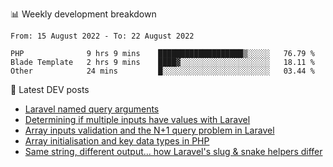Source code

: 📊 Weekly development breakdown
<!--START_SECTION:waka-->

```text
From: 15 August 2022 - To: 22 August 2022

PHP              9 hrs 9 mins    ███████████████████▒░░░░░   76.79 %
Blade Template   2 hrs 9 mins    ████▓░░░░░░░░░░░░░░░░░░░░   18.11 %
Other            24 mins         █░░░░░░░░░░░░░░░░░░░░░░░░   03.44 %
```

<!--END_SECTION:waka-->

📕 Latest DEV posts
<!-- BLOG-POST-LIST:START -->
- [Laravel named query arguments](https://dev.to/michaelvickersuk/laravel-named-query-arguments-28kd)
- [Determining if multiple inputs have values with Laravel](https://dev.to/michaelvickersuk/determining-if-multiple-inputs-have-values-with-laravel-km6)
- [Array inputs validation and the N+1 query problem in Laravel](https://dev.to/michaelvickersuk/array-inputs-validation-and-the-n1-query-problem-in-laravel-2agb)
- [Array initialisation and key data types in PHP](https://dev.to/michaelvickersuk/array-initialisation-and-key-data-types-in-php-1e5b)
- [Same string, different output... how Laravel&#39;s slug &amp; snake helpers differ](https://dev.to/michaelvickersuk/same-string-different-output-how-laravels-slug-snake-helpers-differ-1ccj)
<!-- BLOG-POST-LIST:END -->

★ ★ ★ ★

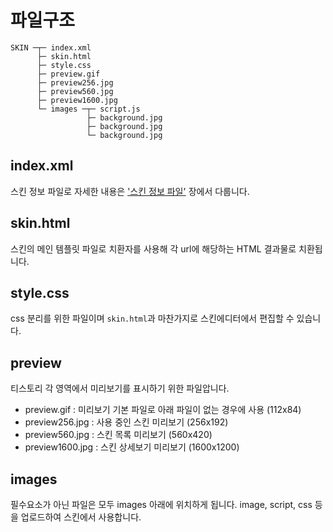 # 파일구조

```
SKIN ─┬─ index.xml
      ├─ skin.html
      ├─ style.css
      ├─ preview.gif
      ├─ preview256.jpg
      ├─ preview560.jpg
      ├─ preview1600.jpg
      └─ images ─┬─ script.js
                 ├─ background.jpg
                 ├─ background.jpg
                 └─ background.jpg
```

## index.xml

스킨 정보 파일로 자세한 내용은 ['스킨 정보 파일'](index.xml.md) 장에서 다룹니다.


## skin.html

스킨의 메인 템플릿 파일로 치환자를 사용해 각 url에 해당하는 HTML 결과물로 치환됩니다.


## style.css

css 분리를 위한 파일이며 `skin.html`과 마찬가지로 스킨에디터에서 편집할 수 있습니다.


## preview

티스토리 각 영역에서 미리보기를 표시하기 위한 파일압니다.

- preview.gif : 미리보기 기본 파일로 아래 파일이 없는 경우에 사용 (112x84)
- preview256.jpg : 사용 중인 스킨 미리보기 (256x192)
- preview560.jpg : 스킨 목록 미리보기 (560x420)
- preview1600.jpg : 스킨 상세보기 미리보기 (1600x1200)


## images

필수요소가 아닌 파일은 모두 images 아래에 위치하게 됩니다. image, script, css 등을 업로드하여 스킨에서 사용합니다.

★ ★ ★ ★

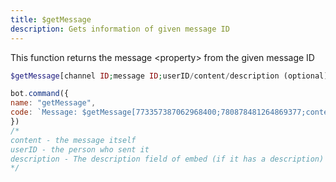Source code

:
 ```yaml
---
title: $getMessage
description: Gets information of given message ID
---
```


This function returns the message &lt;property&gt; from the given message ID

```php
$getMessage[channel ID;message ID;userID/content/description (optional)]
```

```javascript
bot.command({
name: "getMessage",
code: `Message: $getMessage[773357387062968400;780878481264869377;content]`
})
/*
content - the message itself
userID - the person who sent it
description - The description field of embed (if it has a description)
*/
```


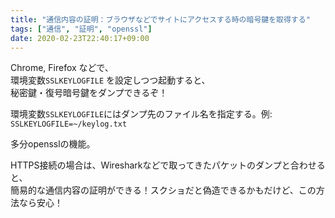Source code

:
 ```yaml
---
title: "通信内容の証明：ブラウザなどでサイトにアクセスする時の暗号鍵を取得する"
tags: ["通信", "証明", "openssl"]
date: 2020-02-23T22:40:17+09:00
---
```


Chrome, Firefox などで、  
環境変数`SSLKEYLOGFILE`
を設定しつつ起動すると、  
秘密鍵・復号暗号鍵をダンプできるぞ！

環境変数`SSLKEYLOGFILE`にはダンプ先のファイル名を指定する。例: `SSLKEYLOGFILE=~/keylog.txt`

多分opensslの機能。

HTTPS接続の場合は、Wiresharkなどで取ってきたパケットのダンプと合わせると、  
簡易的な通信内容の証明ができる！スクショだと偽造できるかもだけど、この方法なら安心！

★ ★ ★ ★

» What to work on:
From the data above, output only the lines between the line containing "- [Determining if" and the line containing "<!-- BLOG-POST-LIST:END -->", inclusive, exactly as written.

» Result for this exercise:
- [Determining if multiple inputs have values with Laravel](https://dev.to/michaelvickersuk/determining-if-multiple-inputs-have-values-with-laravel-km6)
- [Array inputs validation and the N+1 query problem in Laravel](https://dev.to/michaelvickersuk/array-inputs-validation-and-the-n1-query-problem-in-laravel-2agb)
- [Array initialisation and key data types in PHP](https://dev.to/michaelvickersuk/array-initialisation-and-key-data-types-in-php-1e5b)
- [Same string, different output... how Laravel&#39;s slug &amp; snake helpers differ](https://dev.to/michaelvickersuk/same-string-different-output-how-laravels-slug-snake-helpers-differ-1ccj)
<!-- BLOG-POST-LIST:END -->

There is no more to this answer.